=== Begin Enclosure ===
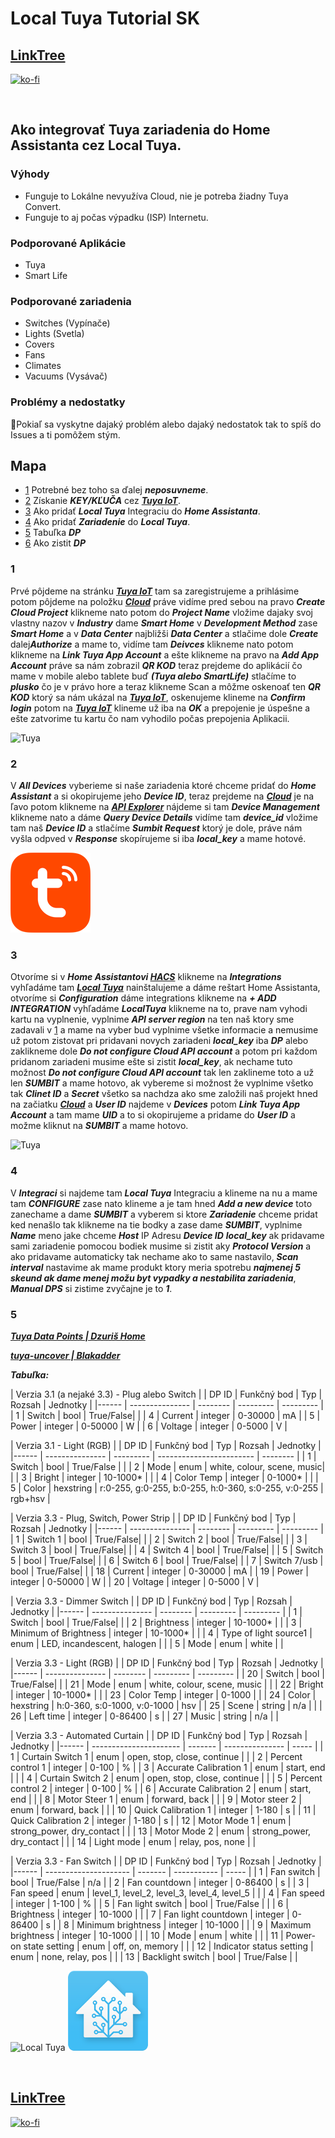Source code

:# Local Tuya Tutorial SK

## [LinkTree](https://linktr.ee/DzurisHome)

[![ko-fi](https://ko-fi.com/img/githubbutton_sm.svg)](https://ko-fi.com/N4N6M7OX3)

</br>

## Ako integrovať Tuya zariadenia do Home Assistanta cez Local Tuya.

### Výhody
- Funguje to Lokálne nevyužíva Cloud, nie je potreba žiadny Tuya Convert.
- Funguje to aj počas výpadku (ISP) Internetu.

### Podporované Aplikácie
- Tuya
- Smart Life

### Podporované zariadenia
- Switches (Vypínače)
- Lights (Svetla)
- Covers
- Fans
- Climates
- Vacuums (Vysávač)

### Problémy a nedostatky
🚨Pokiaľ sa vyskytne dajaký problém alebo dajaký nedostatok tak to spíš do Issues a ti pomôžem stým.

## Mapa
- [1](https://github.com/DzurisHome/LocalTuya#1) Potrebné bez toho sa ďalej *****neposuvneme*****.
- [2](https://github.com/DzurisHome/LocalTuya#2) Získanie *****KEY/KĽUČA***** cez *****[Tuya IoT](https://iot.tuya.com/)*****.
- [3](https://github.com/DzurisHome/LocalTuya/blob/main/README.md#3) Ako pridať *****Local Tuya***** Integraciu do *****Home Assistanta*****.
- [4](https://github.com/DzurisHome/LocalTuya/blob/main/README.md#4) Ako pridať *****Zariadenie***** do *****Local Tuya*****.
- [5](https://github.com/DzurisHome/LocalTuya/blob/main/README.md#5) Tabuľka *****DP*****
- [6](https://github.com/DzurisHome/LocalTuya/blob/main/README.md#6) Ako zistit *****DP*****

### 1
Prvé pôjdeme na stránku *****[Tuya IoT](https://iot.tuya.com/)***** tam sa zaregistrujeme a prihlásime potom pôjdeme na položku *****[Cloud](https://iot.tuya.com/cloud/)***** práve vidíme pred sebou na pravo *****Create Cloud Project***** klikneme nato potom do *****Project Name***** vložime dajaky svoj vlastny nazov v *****Industry***** dame *****Smart Home***** v *****Development Method***** zase *****Smart Home***** a v *****Data Center***** najbližši *****Data Center***** a stlačime dole *****Create***** dalej*****Authorize***** a mame to,
vidíme tam *****Deivces***** klikneme nato potom klikneme na *****Link Tuya App Account***** a ešte klikneme na pravo na *****Add App Account***** práve sa nám zobrazil *****QR KOD***** teraz prejdeme do aplikácií čo mame v mobile alebo tablete buď *****(Tuya alebo SmartLife)***** stlačíme to *****plusko***** čo je v právo hore a teraz klikneme Scan a môžme oskenoať ten *****QR KOD***** ktorý sa nám ukázal na *****[Tuya IoT](https://iot.tuya.com/)*****, oskenujeme klineme na *****Confirm login***** potom na *****[Tuya IoT](https://iot.tuya.com/)***** klineme už iba na *****OK***** a prepojenie je úspešne a ešte zatvorime tu kartu čo nam vyhodilo počas prepojenia Aplikacii.

![Tuya](https://github.com/milandzuris/LocalTuya/blob/main/Tuya.png)

### 2
V *****All Devices***** vyberieme si naše zariadenia ktoré chceme pridať do *****Home Assistant***** a si okopirujeme jeho *****Device ID*****,
teraz prejdeme na *****[Cloud](https://iot.tuya.com/cloud/)***** je na ľavo potom klikneme na *****[API Explorer](https://iot.tuya.com/cloud/explorer)***** nájdeme si tam *****Device Management***** klikneme nato a dáme *****Query Device Details***** vidíme tam *****device_id***** vložime tam naš *****Device ID***** a stlačíme *****Sumbit Request***** ktorý je dole, práve nám vyšla odpved v *****Response***** skopírujeme si iba *****local_key***** a mame hotové.

![Tuya](https://github.com/DzurisHome/LocalTuyaSK/blob/main/Tuya%20Square.png)

### 3
Otvoríme si v *****Home Assistantovi [HACS](https://github.com/hacs)***** klikneme na *****Integrations***** vyhľadáme tam *****[Local Tuya](https://github.com/rospogrigio/localtuya)***** nainštalujeme a dáme reštart Home Assistanta, otvoríme si *****Configuration***** dáme integrations klikneme na *****+ ADD INTEGRATION***** vyhľadáme *****LocalTuya***** klikneme na to, prave nam vyhodi kartu na vyplnenie, vyplnime *****API server region***** na ten naš ktory sme zadavali v [1](https://github.com/DzurisHome/LocalTuya#1) a mame na vyber bud vyplnime všetke informacie a nemusime už potom zistovat pri pridavani novych zariadeni *****local_key***** iba *****DP***** alebo zaklikneme dole *****Do not configure Cloud API account***** a potom pri každom pridanom zariadeni musime ešte si zistit *****local_key*****, ak nechame tuto možnost *****Do not configure Cloud API account***** tak len zaklineme toto a už len *****SUMBIT***** a mame hotovo,
ak vybereme si možnost že vyplnime všetko tak *****Clinet ID***** a *****Secret***** všetko sa nachdza ako sme založili naš projekt hned na začiatku *****[Cloud](https://iot.tuya.com/cloud/)***** a *****User ID***** najdeme v *****Devices***** potom *****Link Tuya App Account***** a tam mame *****UID***** a to si okopirujeme a pridame do *****User ID***** a možme kliknut na *****SUMBIT***** a mame hotovo.

![Tuya](https://github.com/milandzuris/LocalTuya/blob/main/Tuya.png)

### 4
V *****Integraci***** si najdeme tam *****Local Tuya***** Integraciu a klineme na nu a mame tam *****CONFIGURE***** zase nato klineme a je tam hned *****Add a new device***** toto zanechame a dame *****SUMBIT***** a vyberem si ktore *****Zariadenie***** chceme pridat ked nenašlo tak klikneme na tie bodky a zase dame *****SUMBIT*****,
vyplnime *****Name***** meno jake chceme *****Host***** IP Adresu *****Device ID***** *****local_key***** ak pridavame sami zariadenie pomocou bodiek musime si zistit aky 
*****Protocol Version***** a ako pridavame automaticky tak nechame ako to same nastavilo, *****Scan interval***** nastavime ak mame produkt ktory meria spotrebu *****najmenej 5 skeund ak dame menej možu byt vypadky a nestabilita zariadenia*****, *****Manual DPS***** si zistime zvyčajne je to *****1*****.

### 5
*****[Tuya Data Points | Dzuriš Home](https://github.com/DzurisHome/Tuya-Data-Points)*****

*****[tuya-uncover | Blakadder](https://github.com/blakadder/tuya-uncover)*****

*****Tabuľka:*****

| Verzia 3.1 (a nejaké 3.3) - Plug alebo Switch |
| DP ID | Funkčný bod | Typ     | Rozsah     | Jednotky     |
|------ | --------------- | -------- | --------- | --------- |
| 1     | Switch          | bool     | True/False|           |
| 4     | Current         | integer  | 0-30000   | mA        |
| 5     | Power           | integer  | 0-50000   | W         |
| 6     | Voltage         | integer  | 0-5000    | V         |

| Verzia 3.1 - Light (RGB) |
| DP ID | Funkčný bod | Typ      | Rozsah                    | Jednotky    |
|------ | --------------- | --------- | ------------------------ | -------- |
| 1     | Switch          | bool      | True/False               |          |
| 2     | Mode            | enum      | white, colour, scene, music|         |
| 3     | Bright          | integer   | 10-1000*                 |          |
| 4     | Color Temp      | integer   | 0-1000*                  |          |
| 5     | Color           | hexstring | r:0-255, g:0-255, b:0-255, h:0-360, s:0-255, v:0-255 | rgb+hsv |

| Verzia 3.3 - Plug, Switch, Power Strip |
| DP ID | Funkčný bod | Typ     | Rozsah     | Jednotky     |
|------ | --------------- | -------- | --------- | --------- |
| 1     | Switch 1        | bool     | True/False|           |
| 2     | Switch 2        | bool     | True/False|           |
| 3     | Switch 3        | bool     | True/False|           |
| 4     | Switch 4        | bool     | True/False|           |
| 5     | Switch 5        | bool     | True/False|           |
| 6     | Switch 6        | bool     | True/False|           |
| 7     | Switch 7/usb    | bool     | True/False|           |
| 18    | Current         | integer  | 0-30000   | mA        |
| 19    | Power           | integer  | 0-50000   | W         |
| 20    | Voltage         | integer  | 0-5000    | V         |

| Verzia 3.3 - Dimmer Switch |
| DP ID | Funkčný bod | Typ     | Rozsah     | Jednotky     |
|------ | --------------- | -------- | --------- | --------- |
| 1     | Switch          | bool     | True/False|           |
| 2     | Brightness      | integer  | 10-1000* |           |
| 3     | Minimum of Brightness | integer | 10-1000* |       |
| 4     | Type of light source1 | enum | LED, incandescent, halogen | |
| 5     | Mode            | enum     | white     |           |

| Verzia 3.3 - Light (RGB) |
| DP ID | Funkčný bod | Typ     | Rozsah     | Jednotky     |
|------ | --------------- | -------- | --------- | --------- |
| 20    | Switch          | bool     | True/False|           |
| 21    | Mode            | enum     | white, colour, scene, music | |
| 22    | Bright          | integer  | 10-1000* |           |
| 23    | Color Temp      | integer  | 0-1000   |           |
| 24    | Color           | hexstring | h:0-360, s:0-1000, v:0-1000 | hsv |
| 25    | Scene           | string   | n/a       |           |
| 26    | Left time       | integer  | 0-86400  | s         |
| 27    | Music           | string   | n/a       |           |

| Verzia 3.3 - Automated Curtain |
| DP ID | Funkčný bod         | Typ    | Rozsah          | Jednotky |
|------ | ---------------------- | ------- | --------------- | ----- |
| 1     | Curtain Switch 1      | enum    | open, stop, close, continue | |
| 2     | Percent control 1     | integer | 0-100           | %     |
| 3     | Accurate Calibration 1 | enum    | start, end      |       |
| 4     | Curtain Switch 2      | enum    | open, stop, close, continue | |
| 5     | Percent control 2     | integer | 0-100           | %     |
| 6     | Accurate Calibration 2 | enum    | start, end      |       |
| 8     | Motor Steer 1         | enum    | forward, back   |       |
| 9     | Motor steer 2         | enum    | forward, back   |       |
| 10    | Quick Calibration 1    | integer | 1-180           | s     |
| 11    | Quick Calibration 2    | integer | 1-180           | s     |
| 12    | Motor Mode 1          | enum    | strong_power, dry_contact | |
| 13    | Motor Mode 2          | enum    | strong_power, dry_contact | |
| 14    | Light mode            | enum    | relay, pos, none |       |

| Verzia 3.3 - Fan Switch |
| DP ID | Funkčný bod        | Typ    | Rozsah        | Jednotky |
|------ | --------------------- | ------- | -----------   | ----- |
| 1     | Fan switch            | bool    | True/False   | n/a   |
| 2     | Fan countdown         | integer | 0-86400      | s     |
| 3     | Fan speed             | enum    | level_1, level_2, level_3, level_4, level_5 | |
| 4     | Fan speed             | integer | 1-100        | %     |
| 5     | Fan light switch      | bool    | True/False   |       |
| 6     | Brightness            | integer | 10-1000      |       |
| 7     | Fan light countdown    | integer | 0-86400      | s     |
| 8     | Minimum brightness    | integer | 10-1000      |       |
| 9     | Maximum brightness    | integer | 10-1000      |       |
| 10    | Mode                  | enum    | white        |       |
| 11    | Power-on state setting | enum    | off, on, memory |     |
| 12    | Indicator status setting | enum  | none, relay, pos |       |
| 13    | Backlight switch      | bool    | True/False   |       |

![Local Tuya](https://github.com/milandzuris/LocalTuyaSK/blob/main/Local%20Tuya.png)    ![Home Assistant](https://github.com/DzurisHome/LocalTuyaSK/blob/main/Home%20Assistant.png)

</br>

## [LinkTree](https://linktr.ee/DzurisHome)

[![ko-fi](https://ko-fi.com/img/githubbutton_sm.svg)](https://ko-fi.com/N4N6M7OX3)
=== End Enclosure ===
## ACTION ITEM:
Go through the listing and copy each line that includes the string "white".

## WRITTEN RESPONSE:
| 2     | Mode            | enum      | white, colour, scene, music|         |
| 5     | Mode            | enum     | white     |           |
| 21    | Mode            | enum     | white, colour, scene, music | |
| 10    | Mode                  | enum    | white        |       |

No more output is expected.